Но тогда, еще не ведая, что будет со мной дальше, не предполагая, чем смогу заниматься кроме написания текстов, я вошла в помещение, отведенное под парикмахерскую. Мне было немного не по себе, позволить кому-то рыться в моих волосах я доверилась впервые. И что греха таить, в моем сердце поселилась зависть. Я не уважала напомаженных кукол из своей психотерапевтической группы, однако они явились укором неопрятной внешности, которую я так долго маскировала под громким словом стиль.

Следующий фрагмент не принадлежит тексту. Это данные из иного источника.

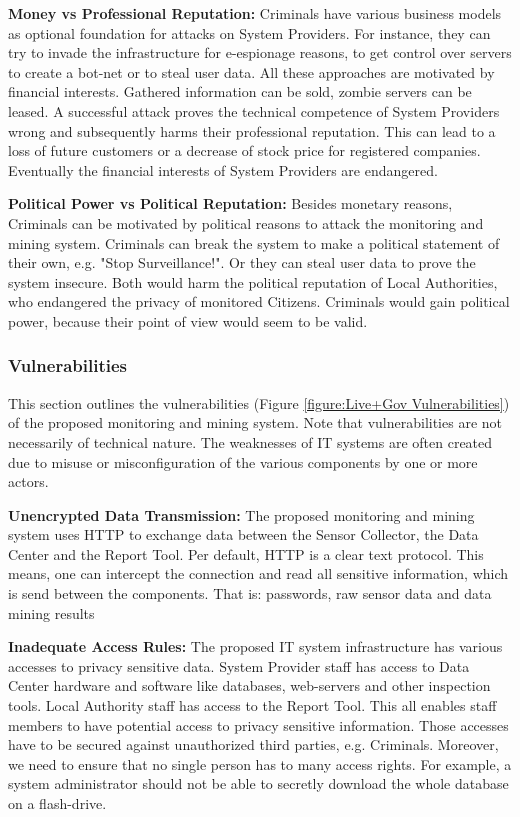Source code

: \textbf{Money vs Professional Reputation:}
Criminals have various business models as optional foundation for attacks on System Providers.
For instance, they can try to invade the infrastructure for e-espionage reasons, to get control over servers to create a bot-net or to steal user data.
All these approaches are motivated by financial interests.
Gathered information can be sold, zombie servers can be leased.
A successful attack proves the technical competence of System Providers wrong and subsequently harms their professional reputation.
This can lead to a loss of future customers or a decrease of stock price for registered companies.
Eventually the financial interests of System Providers are endangered.


\textbf{Political Power vs Political Reputation:}
Besides monetary reasons, Criminals can be motivated by political reasons to attack the monitoring and mining system.
Criminals can break the system to make a political statement of their own, e.g. "Stop Surveillance!".
Or they can steal user data to prove the system insecure.
Both would harm the political reputation of Local Authorities, who endangered the privacy of monitored Citizens.
Criminals would gain political power, because their point of view would seem to be valid.




\subsubsection{Vulnerabilities}
This section outlines the vulnerabilities (Figure \ref{figure:Live+Gov Vulnerabilities}) of the proposed monitoring and mining system.
Note that vulnerabilities are not necessarily of technical nature.
The weaknesses of IT systems are often created due to misuse or misconfiguration of the various components by one or more actors.



\textbf{Unencrypted Data Transmission:}
The proposed monitoring and mining system uses HTTP to exchange data between the Sensor Collector, the Data Center and the Report Tool.
Per default, HTTP is a clear text protocol.
This means, one can intercept the connection and read all sensitive information, which is send between the components.
That is: passwords, raw sensor data and data mining results

\textbf{Inadequate Access Rules:}
The proposed IT system infrastructure has various accesses to privacy sensitive data.
System Provider staff has access to Data Center hardware and software like databases, web-servers and other inspection tools.
Local Authority staff has access to the Report Tool.
This all enables staff members to have potential access to privacy sensitive information.
Those accesses have to be secured against unauthorized third parties, e.g. Criminals.
Moreover, we need to ensure that no single person has to many access rights.
For example, a system administrator should not be able to secretly download the whole database on a flash-drive.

Помещение отдаленно напоминало светлицу красоты. Видимо, раньше то была процедурная. Здесь на стенах, полу обозначилась ровными мелкими квадратами белая неуютная плитка. В некоторых местах она потрескалась, швы между квадратами были грязными, замусоленными несвежими половыми тряпками. Едко пахло хлором и еще чем-то, от чего у меня сиюминутно случился приступ кашля. У незанавешенного окна стоял маленький круглый человек. Когда я вошла, он обернулся, его глаза, добрые, располагающие, тепло улыбались. На вид ему было под семьдесят, плавные движения головы, неспешных рук странным образом подействовали на меня завораживающе, захотелось довериться их обладателю, позволить касаться шеи, волос, плеч. Парикмахер был похож на сытого холеного кота.

– Ах, какая сударыня к нам пожаловала, – Лев Борисович довольно потер ладони, – входите, милейшая, я вам рад!

Он говорил, осматривая меня с ног до головы, а мне все больше чудилось, что парикмахер – настоящий кот, его голос был похож на довольное урчание, какое только могут издавать старые коты, наевшиеся всласть жирной деревенской сметаны.

Лев Борисович усадил меня в кресло, ощупал волосы, легким движением стянул резинку.